[ オピニオン ]
(2018/12/17 05:00)
消費増税への対策や自動車減税ばかりが話題となったが、年金や贈与の見直しなど「変革の予告」にも注目すべきだ。
2019年度の与党の税制改正大綱は、10月に予定する消費税率の引き上げによる景気のガケを、どう乗り切るかが最大のテーマだった。自動車業界が強く要望した恒久減税が実現し、また住宅ローン控除の拡充など新たな仕組みを導入したことは一定に評価できる。
産業界全般として要望した研究開発減税の拡充や、中小企業に続いて個人事業者にも生前贈与を含む事業承継制度を認めたことも、該当する事業者にとっては恩恵となろう。
いずれも大型減税ではなく、財源を抑制する形で細かな対策を積み上げた。結果として税制は複雑化し、「簡素で分かりやすい」という本来のあり方からは遠ざかった。
一方で地方税は大きく見直され、東京の法人事業税を大規模に他の自治体に移転する新制度導入を明記した。新たな負担はなく、あくまで「税源の偏在」の是正だと説明されれば、なんとなく納得してしまう。しかし、これが東京の都市競争力の低下につながるようだと日本の産業社会の基盤を揺るがす恐れがある。先行きを慎重にみていく必要があろう。
個人課税についても「新たな議論のキックオフ」(財務省)があった。年金や税制など、これまでバラバラに整備してきた税制を包括的に見直すとしている。特に年金税制の見直しは企業年金や個人年金の控除のあり方に直結し、企業の福利厚生を変える可能性がある。
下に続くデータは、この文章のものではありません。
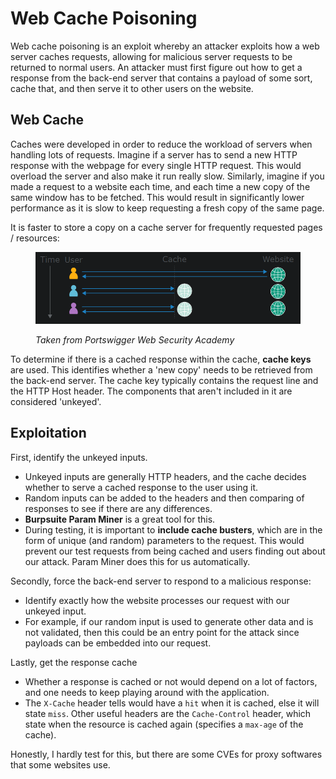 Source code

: # Web Cache Poisoning

Web cache poisoning is an exploit whereby an attacker exploits how a web server caches requests, allowing for malicious server requests to be returned to normal users. An attacker must first figure out how to get a response from the back-end server that contains a payload of some sort, cache that, and then serve it to other users on the website.&#x20;

## Web Cache

Caches were developed in order to reduce the workload of servers when handling lots of requests. Imagine if a server has to send a new HTTP response with the webpage for every single HTTP request. This would overload the server and also make it run really slow. Similarly, imagine if you made a request to a website each time, and each time a new copy of the same window has to be fetched. This would result in significantly lower performance as it is slow to keep requesting a fresh copy of the same page.

It is faster to store a copy on a cache server for frequently requested pages / resources:

<figure><img src="../.gitbook/assets/image (341).png" alt=""><figcaption><p><em>Taken from Portswigger Web Security Academy</em></p></figcaption></figure>

To determine if there is a cached response within the cache, **cache keys** are used. This identifies whether a 'new copy' needs to be retrieved from the back-end server. The cache key typically contains the request line and the HTTP Host header. The components that aren't included in it are considered 'unkeyed'.

## Exploitation

First, identify the unkeyed inputs.
  * Unkeyed inputs are generally HTTP headers, and the cache decides whether to serve a cached response to the user using it.
  * Random inputs can be added to the headers and then comparing of responses to see if there are any differences.
  * **Burpsuite Param Miner** is a great tool for this.
  * During testing, it is important to **include cache busters**, which are in the form of unique (and random) parameters to the request. This would prevent our test requests from being cached and users finding out about our attack. Param Miner does this for us automatically.

Secondly, force the back-end server to respond to a malicious response:
  * Identify exactly how the website processes our request with our unkeyed input.
  * For example, if our random input is used to generate other data and is not validated, then this could be an entry point for the attack since payloads can be embedded into our request.

Lastly, get the response cache
  * Whether a response is cached or not would depend on a lot of factors, and one needs to  keep playing around with the application.
  * The `X-Cache` header tells would have a `hit` when it is cached, else it will state `miss`. Other useful headers are the `Cache-Control` header, which state when the resource is cached again (specifies a `max-age` of the cache).

Honestly, I hardly test for this, but there are some CVEs for proxy softwares that some websites use. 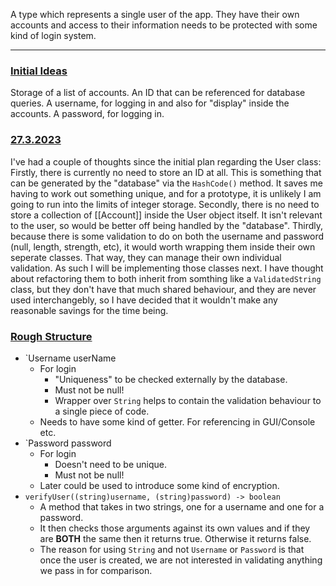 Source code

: A type which represents a single user of the app. They have their own accounts and access to their information needs to be protected with some kind of login system.
___
### <u>Initial Ideas</u>
Storage of a list of accounts.
An ID that can be referenced for database queries.
A username, for logging in and also for "display" inside the accounts.
A password, for logging in.

### <u>27.3.2023</u>
I've had a couple of thoughts since the initial plan regarding the User class:
Firstly, there is currently no need to store an ID at all. This is something that can be generated by the "database" via the `HashCode()` method. It saves me having to work out something unique, and for a prototype, it is unlikely I am going to run into the limits of integer storage.
Secondly, there is no need to store a collection of [[Account]] inside the User object itself. It isn't relevant to the user, so would be better off being handled by the "database".
Thirdly, because there is some validation to do on both the username and password (null, length, strength, etc), it would worth wrapping them inside their own seperate classes. That way, they can manage their own individual validation. As such I will be implementing those classes next. I have thought about refactoring them to both inherit from somthing like a `ValidatedString` class, but they don't have that much shared behaviour, and they are never used interchangebly, so I have decided that it wouldn't make any reasonable savings for the time being.

### <u>Rough Structure</u>
- `Username userName
	- For login
		- "Uniqueness" to be checked externally by the database.
		- Must not be null!
		- Wrapper over `String` helps to contain the validation behaviour to a single piece of code.
	- Needs to have some kind of getter. For referencing in GUI/Console etc.
- `Password password
	- For login
		- Doesn't need to be unique.
		- Must not be null!
	- Later could be used to introduce some kind of encryption.
- `verifyUser((string)username, (string)password) -> boolean`
	- A method that takes in two strings, one for a username and one for a password.
	- It then checks those arguments against its own values and if they are <b>BOTH</b> the same then it returns true. Otherwise it returns false.
	- The reason for using `String` and not `Username` or `Password` is that once the user is created, we are not interested in validating anything we pass in for comparison. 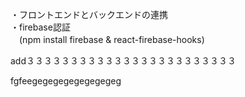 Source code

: ・フロントエンドとバックエンドの連携<br>
・firebase認証<br>
　(npm install firebase & react-firebase-hooks)

add３３３３３３３３３３３３３３３３３３３３３３３３





fgfeegegegegegegegegeg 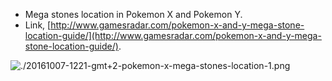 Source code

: * Mega stones location in Pokemon X and Pokemon Y.
* Link, [http://www.gamesradar.com/pokemon-x-and-y-mega-stone-location-guide/](http://www.gamesradar.com/pokemon-x-and-y-mega-stone-location-guide/).

![./20161007-1221-gmt+2-pokemon-x-mega-stones-location-1.png](./20161007-1221-gmt+2-pokemon-x-mega-stones-location-1.png) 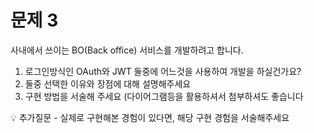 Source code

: # 문제 3

사내에서 쓰이는 BO(Back office) 서비스를 개발하려고 합니다.

1. 로그인방식인 OAuth와 JWT 둘중에 어느것을 사용하여 개발을 하실건가요?
2. 둘중 선택한 이유와 장점에 대해 설명해주세요
3. 구현 방법을 서술해 주세요 (다이어그램등을 활용하셔서 첨부하셔도 좋습니다

💡 추가질문 - 실제로 구현해본 경험이 있다면, 해당 구현 경험을 서술해주세요
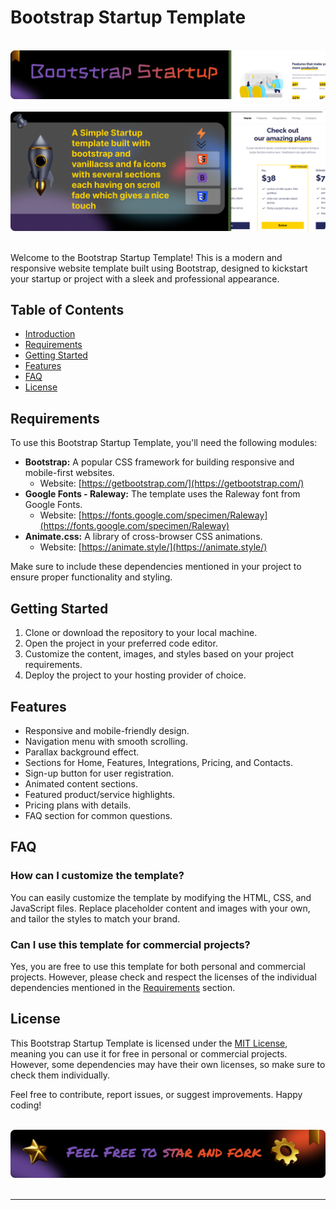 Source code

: # Bootstrap Startup Template

<div align="center">
  <br>
      <img src="https://github.com/RJohnPaul/Bootstrap_Startup_Template/blob/d28fb7492e7054caf054b745052e1b61190e3879/illustrations/Frame%2031.png" alt="Project Banner">
  </br>
</div>

<div align="center">
  <br>
      <img src="https://github.com/RJohnPaul/Bootstrap_Startup_Template/blob/470eb5d2a9f5b28450760600a8dbc4ace043a285/illustrations/Frame-5.png" alt="Project Banner">
  </br>
</div>
</br>


Welcome to the Bootstrap Startup Template! This is a modern and responsive website template built using Bootstrap, designed to kickstart your startup or project with a sleek and professional appearance.

## Table of Contents
- [Introduction](#bootstrap-startup-template)
- [Requirements](#requirements)
- [Getting Started](#getting-started)
- [Features](#features)
- [FAQ](#faq)
- [License](#license)

## Requirements

To use this Bootstrap Startup Template, you'll need the following modules:

- **Bootstrap:** A popular CSS framework for building responsive and mobile-first websites.
  - Website: [https://getbootstrap.com/](https://getbootstrap.com/)
- **Google Fonts - Raleway:** The template uses the Raleway font from Google Fonts.
  - Website: [https://fonts.google.com/specimen/Raleway](https://fonts.google.com/specimen/Raleway)
- **Animate.css:** A library of cross-browser CSS animations.
  - Website: [https://animate.style/](https://animate.style/)
    
Make sure to include these dependencies mentioned in your project to ensure proper functionality and styling.

## Getting Started

1. Clone or download the repository to your local machine.
2. Open the project in your preferred code editor.
3. Customize the content, images, and styles based on your project requirements.
4. Deploy the project to your hosting provider of choice.

## Features

- Responsive and mobile-friendly design.
- Navigation menu with smooth scrolling.
- Parallax background effect.
- Sections for Home, Features, Integrations, Pricing, and Contacts.
- Sign-up button for user registration.
- Animated content sections.
- Featured product/service highlights.
- Pricing plans with details.
- FAQ section for common questions.

## FAQ

### How can I customize the template?
You can easily customize the template by modifying the HTML, CSS, and JavaScript files. Replace placeholder content and images with your own, and tailor the styles to match your brand.

### Can I use this template for commercial projects?
Yes, you are free to use this template for both personal and commercial projects. However, please check and respect the licenses of the individual dependencies mentioned in the [Requirements](#requirements) section.

## License

This Bootstrap Startup Template is licensed under the [MIT License](LICENSE), meaning you can use it for free in personal or commercial projects. However, some dependencies may have their own licenses, so make sure to check them individually.

Feel free to contribute, report issues, or suggest improvements. Happy coding!

<div align="center">
  <br>
      <img src="https://github.com/RJohnPaul/Bootstrap_Startup_Template/blob/5971f11cf126618c838ae0d43d7b195504b236d9/illustrations/Frame%2032.png" alt="Project Banner">
  </br>
</div>
</br>

---
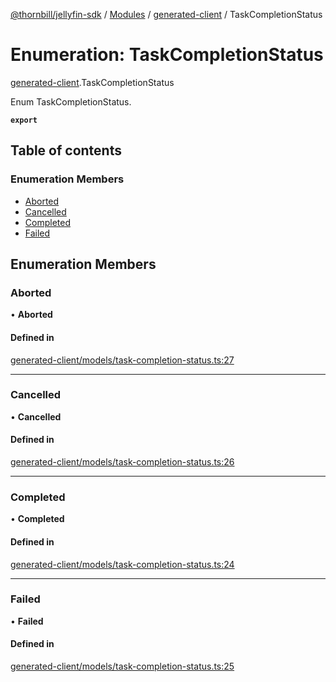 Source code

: [@thornbill/jellyfin-sdk](../README.md) / [Modules](../modules.md) / [generated-client](../modules/generated_client.md) / TaskCompletionStatus

# Enumeration: TaskCompletionStatus

[generated-client](../modules/generated_client.md).TaskCompletionStatus

Enum TaskCompletionStatus.

**`export`**

## Table of contents

### Enumeration Members

- [Aborted](generated_client.TaskCompletionStatus.md#aborted)
- [Cancelled](generated_client.TaskCompletionStatus.md#cancelled)
- [Completed](generated_client.TaskCompletionStatus.md#completed)
- [Failed](generated_client.TaskCompletionStatus.md#failed)

## Enumeration Members

### Aborted

• **Aborted**

#### Defined in

[generated-client/models/task-completion-status.ts:27](https://github.com/jellyfin/jellyfin-sdk-typescript/blob/7402732/src/generated-client/models/task-completion-status.ts#L27)

___

### Cancelled

• **Cancelled**

#### Defined in

[generated-client/models/task-completion-status.ts:26](https://github.com/jellyfin/jellyfin-sdk-typescript/blob/7402732/src/generated-client/models/task-completion-status.ts#L26)

___

### Completed

• **Completed**

#### Defined in

[generated-client/models/task-completion-status.ts:24](https://github.com/jellyfin/jellyfin-sdk-typescript/blob/7402732/src/generated-client/models/task-completion-status.ts#L24)

___

### Failed

• **Failed**

#### Defined in

[generated-client/models/task-completion-status.ts:25](https://github.com/jellyfin/jellyfin-sdk-typescript/blob/7402732/src/generated-client/models/task-completion-status.ts#L25)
また教育資金や子育て資金を祖父母世代が支援する役割を果たしている贈与税の特例にも今後、メスを入れるという。産業界は直結しないものの、従業員の「生き方・働き方」の問題に関係しよう。
「税は国家なり」という。この数年の税制論議の中には、従来の社会構造を土台から変えるテーマが少なくない。個々の増減税だけでなく、こうした国のビジョンについても政府はしっかり説明してほしい。